# [Task item]
Restate all of the records below exactly. Do not carry over any image.

┌─ Provided records

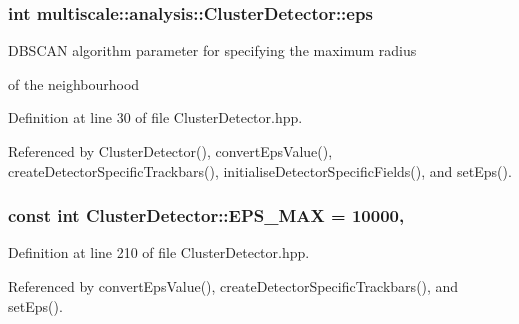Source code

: \hypertarget{classmultiscale_1_1analysis_1_1ClusterDetector_a61e876f87d62245eada8f56d587d39cd}{
\subsubsection[{eps}]{\setlength{\rightskip}{0pt plus 5cm}int multiscale\-::analysis\-::\-Cluster\-Detector\-::eps\hspace{0.3cm}{\ttfamily [protected]}}}\label{classmultiscale_1_1analysis_1_1ClusterDetector_a61e876f87d62245eada8f56d587d39cd}
\begin{DoxyVerb}                        DBSCAN algorithm parameter for specifying the maximum radius
\end{DoxyVerb}
 of the neighbourhood 

Definition at line 30 of file Cluster\-Detector.\-hpp.



Referenced by Cluster\-Detector(), convert\-Eps\-Value(), create\-Detector\-Specific\-Trackbars(), initialise\-Detector\-Specific\-Fields(), and set\-Eps().

\hypertarget{classmultiscale_1_1analysis_1_1ClusterDetector_a76d0b4ecd2793d478317cc1bc856e06f}{
\subsubsection[{E\-P\-S\-\_\-\-M\-A\-X}]{\setlength{\rightskip}{0pt plus 5cm}const int Cluster\-Detector\-::\-E\-P\-S\-\_\-\-M\-A\-X = 10000\hspace{0.3cm}{\ttfamily [static]}, {\ttfamily [private]}}}\label{classmultiscale_1_1analysis_1_1ClusterDetector_a76d0b4ecd2793d478317cc1bc856e06f}


Definition at line 210 of file Cluster\-Detector.\-hpp.



Referenced by convert\-Eps\-Value(), create\-Detector\-Specific\-Trackbars(), and set\-Eps().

└─

# [Answer space]
Source code

: \hypertarget{classmultiscale_1_1analysis_1_1ClusterDetector_a61e876f87d62245eada8f56d587d39cd}{
\subsubsection[{eps}]{\setlength{\rightskip}{0pt plus 5cm}int multiscale\-::analysis\-::\-Cluster\-Detector\-::eps\hspace{0.3cm}{\ttfamily [protected]}}}\label{classmultiscale_1_1analysis_1_1ClusterDetector_a61e876f87d62245eada8f56d587d39cd}
\begin{DoxyVerb}                        DBSCAN algorithm parameter for specifying the maximum radius
\end{DoxyVerb}
 of the neighbourhood 

Definition at line 30 of file Cluster\-Detector.\-hpp.



Referenced by Cluster\-Detector(), convert\-Eps\-Value(), create\-Detector\-Specific\-Trackbars(), initialise\-Detector\-Specific\-Fields(), and set\-Eps().

\hypertarget{classmultiscale_1_1analysis_1_1ClusterDetector_a76d0b4ecd2793d478317cc1bc856e06f}{
\subsubsection[{E\-P\-S\-\_\-\-M\-A\-X}]{\setlength{\rightskip}{0pt plus 5cm}const int Cluster\-Detector\-::\-E\-P\-S\-\_\-\-M\-A\-X = 10000\hspace{0.3cm}{\ttfamily [static]}, {\ttfamily [private]}}}\label{classmultiscale_1_1analysis_1_1ClusterDetector_a76d0b4ecd2793d478317cc1bc856e06f}


Definition at line 210 of file Cluster\-Detector.\-hpp.



Referenced by convert\-Eps\-Value(), create\-Detector\-Specific\-Trackbars(), and set\-Eps().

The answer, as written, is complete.